Start of SUPPLIED DATA

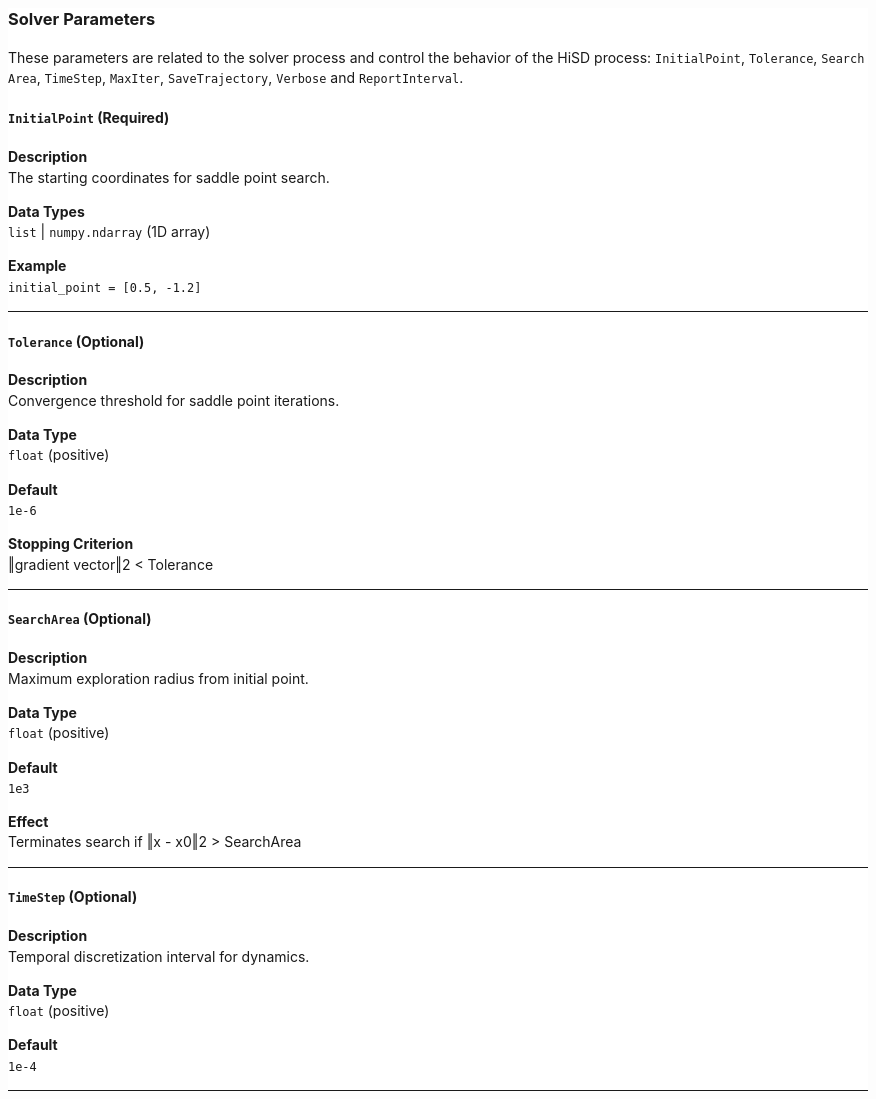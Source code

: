 
### Solver Parameters
These parameters are related to the solver process and control the behavior of the HiSD process: `InitialPoint`, `Tolerance`, `SearchArea`, `TimeStep`, `MaxIter`, `SaveTrajectory`, `Verbose` and `ReportInterval`.

#### `InitialPoint` (Required)
**Description**  
The starting coordinates for saddle point search.  

**Data Types**  
`list` | `numpy.ndarray` (1D array)  

**Example**  
`initial_point = [0.5, -1.2]`

---

#### `Tolerance` (Optional)  
**Description**  
Convergence threshold for saddle point iterations.  

**Data Type**  
`float` (positive)

**Default**  
`1e-6`  

**Stopping Criterion**  
‖gradient vector‖2 < Tolerance  

--- 

#### `SearchArea` (Optional)  
**Description**  
Maximum exploration radius from initial point.  

**Data Type**  
`float` (positive)  

**Default**  
`1e3`  

**Effect**  
Terminates search if ‖x - x0‖2 > SearchArea  

--- 

#### `TimeStep` (Optional)  
**Description**  
Temporal discretization interval for dynamics.  

**Data Type**  
`float` (positive)

**Default**  
`1e-4` 

---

End of SUPPLIED DATA

*TASK BRIEF*
Go through the listing above and copy each line where the string "Optional" appears.

*THE ANSWER*
#### `Tolerance` (Optional)  
#### `SearchArea` (Optional)  
#### `TimeStep` (Optional)  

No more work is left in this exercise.